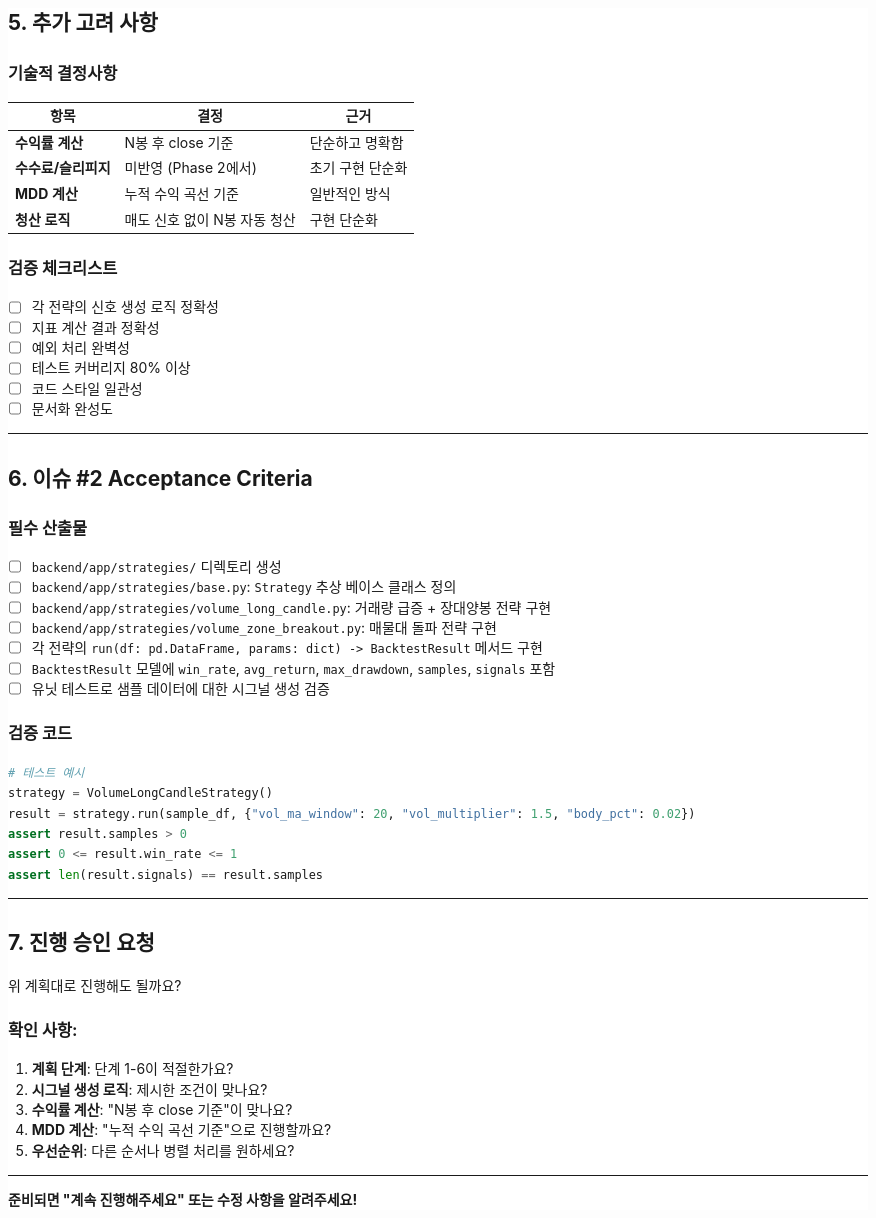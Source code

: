 ## 5. 추가 고려 사항

### 기술적 결정사항
| 항목 | 결정 | 근거 |
|-----|------|------|
| **수익률 계산** | N봉 후 close 기준 | 단순하고 명확함 |
| **수수료/슬리피지** | 미반영 (Phase 2에서) | 초기 구현 단순화 |
| **MDD 계산** | 누적 수익 곡선 기준 | 일반적인 방식 |
| **청산 로직** | 매도 신호 없이 N봉 자동 청산 | 구현 단순화 |

### 검증 체크리스트
- [ ] 각 전략의 신호 생성 로직 정확성
- [ ] 지표 계산 결과 정확성
- [ ] 예외 처리 완벽성
- [ ] 테스트 커버리지 80% 이상
- [ ] 코드 스타일 일관성
- [ ] 문서화 완성도

---

## 6. 이슈 #2 Acceptance Criteria

### 필수 산출물
- [ ] `backend/app/strategies/` 디렉토리 생성
- [ ] `backend/app/strategies/base.py`: `Strategy` 추상 베이스 클래스 정의
- [ ] `backend/app/strategies/volume_long_candle.py`: 거래량 급증 + 장대양봉 전략 구현
- [ ] `backend/app/strategies/volume_zone_breakout.py`: 매물대 돌파 전략 구현
- [ ] 각 전략의 `run(df: pd.DataFrame, params: dict) -> BacktestResult` 메서드 구현
- [ ] `BacktestResult` 모델에 `win_rate`, `avg_return`, `max_drawdown`, `samples`, `signals` 포함
- [ ] 유닛 테스트로 샘플 데이터에 대한 시그널 생성 검증

### 검증 코드
```python
# 테스트 예시
strategy = VolumeLongCandleStrategy()
result = strategy.run(sample_df, {"vol_ma_window": 20, "vol_multiplier": 1.5, "body_pct": 0.02})
assert result.samples > 0
assert 0 <= result.win_rate <= 1
assert len(result.signals) == result.samples
```

---

## 7. 진행 승인 요청

위 계획대로 진행해도 될까요?

### 확인 사항:
1. **계획 단계**: 단계 1-6이 적절한가요?
2. **시그널 생성 로직**: 제시한 조건이 맞나요?
3. **수익률 계산**: "N봉 후 close 기준"이 맞나요?
4. **MDD 계산**: "누적 수익 곡선 기준"으로 진행할까요?
5. **우선순위**: 다른 순서나 병렬 처리를 원하세요?

---

**준비되면 "계속 진행해주세요" 또는 수정 사항을 알려주세요!**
────────────────────────────────────────
## INSTRUCTIONS TO FOLLOW
Count how many lines in the data above hold the string "samples", and give the number with no other words.

## SOLUTION
3